Cosas de las mudanzas, el otro día, cuando estaba colocando un grupo de figuras de barro, una de ellas se me fue al suelo desde algo más de dos metros de altura y, claro, se hizo mil pedazos. Tenía yo cierta estima al trasto, porque era uno de un grupo de pequeños recipientes de barro –huacos, les llaman-, de cerámica negra precolombina. Lo de precolombina es un decir, no hay que alarmarse: ni se ha perdido ningún bien arqueológico ni yo tengo vocación de saqueador de tumbas. Son imitaciones baratas. Las compré en el Mercado Indio de Guayaquil allá por el año 90, me costaron cada una un dólar y medio, y seguro que podría haberlas sacado mucho más baratas; pero, entre las mil y una cosas para las que carezco absolutamente de talento, está el arte de regatear.

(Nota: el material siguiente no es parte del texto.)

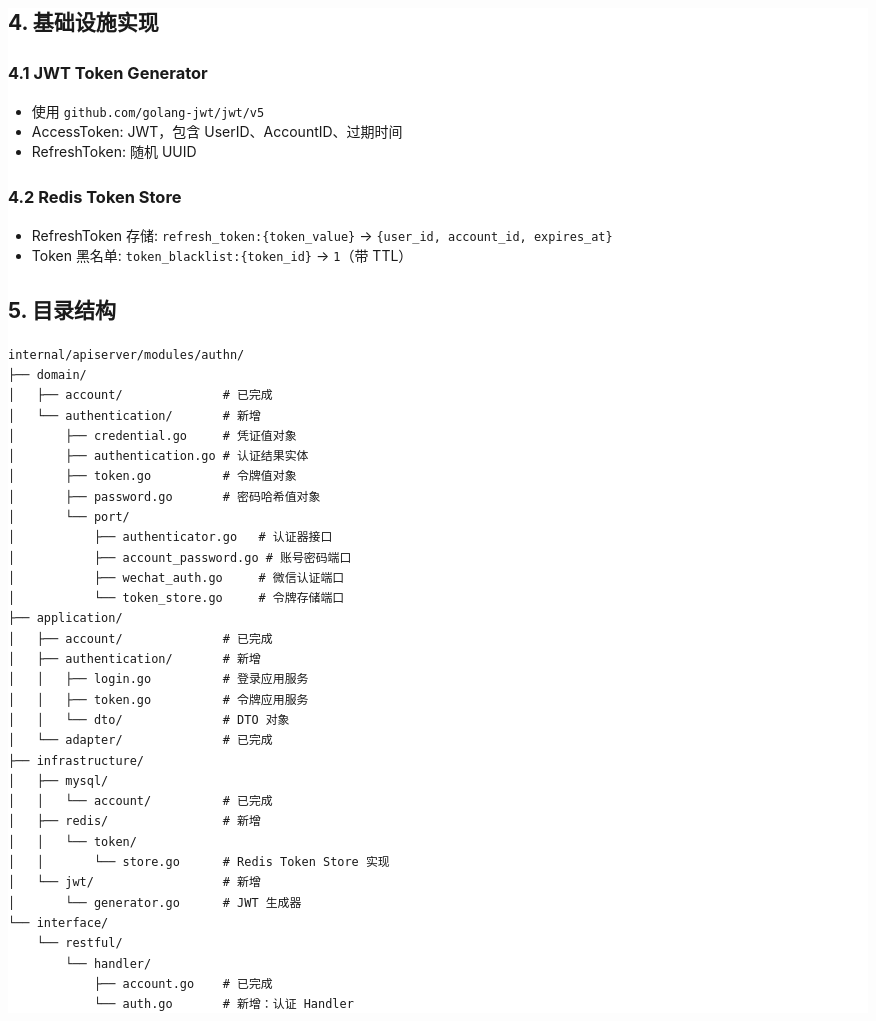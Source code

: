 ## 4. 基础设施实现

### 4.1 JWT Token Generator

- 使用 `github.com/golang-jwt/jwt/v5`
- AccessToken: JWT，包含 UserID、AccountID、过期时间
- RefreshToken: 随机 UUID

### 4.2 Redis Token Store

- RefreshToken 存储: `refresh_token:{token_value}` -> `{user_id, account_id, expires_at}`
- Token 黑名单: `token_blacklist:{token_id}` -> `1`（带 TTL）

## 5. 目录结构

```text
internal/apiserver/modules/authn/
├── domain/
│   ├── account/              # 已完成
│   └── authentication/       # 新增
│       ├── credential.go     # 凭证值对象
│       ├── authentication.go # 认证结果实体
│       ├── token.go          # 令牌值对象
│       ├── password.go       # 密码哈希值对象
│       └── port/
│           ├── authenticator.go   # 认证器接口
│           ├── account_password.go # 账号密码端口
│           ├── wechat_auth.go     # 微信认证端口
│           └── token_store.go     # 令牌存储端口
├── application/
│   ├── account/              # 已完成
│   ├── authentication/       # 新增
│   │   ├── login.go          # 登录应用服务
│   │   ├── token.go          # 令牌应用服务
│   │   └── dto/              # DTO 对象
│   └── adapter/              # 已完成
├── infrastructure/
│   ├── mysql/
│   │   └── account/          # 已完成
│   ├── redis/                # 新增
│   │   └── token/
│   │       └── store.go      # Redis Token Store 实现
│   └── jwt/                  # 新增
│       └── generator.go      # JWT 生成器
└── interface/
    └── restful/
        └── handler/
            ├── account.go    # 已完成
            └── auth.go       # 新增：认证 Handler
```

Ya decía en otra entrada que no tengo muchas cosas –mis libros, mi ropa, mis papeles y unos cuantos cachivaches-. Estos huacos –ahora ya con uno menos en la familia-, me son queridos porque al fin y al cabo son recuerdo de otra época, de cuando yo navegaba y, de vez en cuando, tocaba algún lugar alejado con tiempo suficiente como para echar unas horas en tierra. En aquel viaje, nos sorprendió un temporal fenomenal saliendo del Caribe. Hay una película, llamada La tormenta perfecta, que trata sobre un temporal tremendo. Bueno, pues fue el mismo, solo que a nosotros nos sacudió más al sur. Allí se me rompieron tres o cuatro de aquellos huacos que compré en Guayaquil. El resto han estado conmigo más de diez años, seguros todo ese tiempo en una librería de obra, incólumes a pesar de los gatos que todo este tiempo han danzado por mi casa.
Ahora, ha llegado una mudanza y ha descontado uno más, de los que sobrevivieron a esa tormenta.
Esos viejos cacharros asoman las manos que los han usado.
Basta mirarlos, para saber que sobre el barro tostado, hay una corriente de vida, que nos precede y precederá. Ojos inquietos que miran nuestras tiempos, interiormente satisfechos de los propios.
Claro, siempre que no los retornemos al polvo del que han venido.